Rasinger zu Kosten und Nutzen von Fusionen

Unternehmen, Fonds und Großinvestoren verfügen über gigantische liquide Mittel, die sie ertragreich investieren möchten bzw. müssen. Die Möglichkeiten sind beschränkt, die Preise von Übernahmeobjekte haben sich stark nach oben bewegt.

Berater und Investmentbanken, die von diesen Deals hervorragend leben, präsentieren zumeist Konzepte, nach denen diese Transaktionen wirtschaftlich gerechtfertigt sind.
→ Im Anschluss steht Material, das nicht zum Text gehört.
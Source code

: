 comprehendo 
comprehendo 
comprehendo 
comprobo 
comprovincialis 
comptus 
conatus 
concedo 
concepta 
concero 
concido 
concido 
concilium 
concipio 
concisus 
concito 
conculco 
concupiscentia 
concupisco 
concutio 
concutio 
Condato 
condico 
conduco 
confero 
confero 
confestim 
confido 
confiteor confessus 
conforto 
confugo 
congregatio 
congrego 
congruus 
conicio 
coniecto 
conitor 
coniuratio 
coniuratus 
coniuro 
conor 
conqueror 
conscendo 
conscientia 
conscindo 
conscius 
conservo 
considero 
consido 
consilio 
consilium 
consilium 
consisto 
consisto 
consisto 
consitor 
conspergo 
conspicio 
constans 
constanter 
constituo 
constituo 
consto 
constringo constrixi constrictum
Die Transaktionskosten, wie etwa zuletzt bei der Verschmelzung RHI mit Magnesita, bewegen sich in einer Größenordnung von zehn Prozent der Kaufsumme. Die Integration verursacht zusätzlich hohe Kosten. Es dauert mindestens zwei bis drei Jahre bis sich Synergien auswirken und ein positiver Einfluss auf das Ergebnis erwartet werden kann. In Mitleidenschaft gezogen werden fast immer die Mitarbeiter. So hat der neue Konzern RHI-Magnesita bei einer Beschäftigtenzahl von rund 15.000 Mitarbeitern bereits einen Abbau von 1.000 bis 2.000 Beschäftigten in naher Zukunft angekündigt.
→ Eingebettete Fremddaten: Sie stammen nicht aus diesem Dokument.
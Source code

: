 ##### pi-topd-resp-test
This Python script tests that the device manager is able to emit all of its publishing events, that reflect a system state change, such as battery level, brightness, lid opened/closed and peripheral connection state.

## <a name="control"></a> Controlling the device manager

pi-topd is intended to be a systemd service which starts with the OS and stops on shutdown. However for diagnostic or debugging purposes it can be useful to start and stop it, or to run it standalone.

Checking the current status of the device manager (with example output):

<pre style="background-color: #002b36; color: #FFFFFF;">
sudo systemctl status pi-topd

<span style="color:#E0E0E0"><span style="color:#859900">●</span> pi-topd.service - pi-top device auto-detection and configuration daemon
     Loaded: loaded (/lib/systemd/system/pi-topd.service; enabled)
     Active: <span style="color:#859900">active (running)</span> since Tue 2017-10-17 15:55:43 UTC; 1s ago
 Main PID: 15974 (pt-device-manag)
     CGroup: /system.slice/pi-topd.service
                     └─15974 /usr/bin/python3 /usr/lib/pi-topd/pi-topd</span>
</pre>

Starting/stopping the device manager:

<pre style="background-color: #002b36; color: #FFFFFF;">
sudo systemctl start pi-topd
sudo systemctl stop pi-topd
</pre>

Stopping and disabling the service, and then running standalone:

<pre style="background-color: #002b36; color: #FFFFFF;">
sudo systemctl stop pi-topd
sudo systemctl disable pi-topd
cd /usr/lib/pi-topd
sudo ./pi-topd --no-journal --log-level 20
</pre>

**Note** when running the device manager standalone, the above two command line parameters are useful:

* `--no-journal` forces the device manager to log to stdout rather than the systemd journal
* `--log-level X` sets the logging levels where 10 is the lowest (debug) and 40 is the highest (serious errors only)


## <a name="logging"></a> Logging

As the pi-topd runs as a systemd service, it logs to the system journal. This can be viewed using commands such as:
Zu spüren bekommen es auch die Lieferanten, die entweder den Kunden verlieren oder wegen höherer Volumina Preisnachlässe einräumen müssen.

Bei den Kunden wiederum wird versucht, Preiserhöhungen durchzusetzen.

Manager, die bei einer Übernahme bzw. Fusion stark gefordert werden, werden in der Regel überdurchschnittlich großzügig entlohnt.

Die Aktionäre haben das Risiko des Gelingens, die Allgemeinheit muss aus diversen sozialen Geldtöpfen abfedern; Nutznießer sind jedenfalls Berater und Investmentbanker. Die Folgen sind oft ein reduzierter Wettbewerb, was den Grundprinzipien einer Marktwirtschaft widerspricht. Hier wäre zu fordern, dass die diversen Wettbewerbskommissionen auf allen Ebenen schärfere Auflagen erteilen.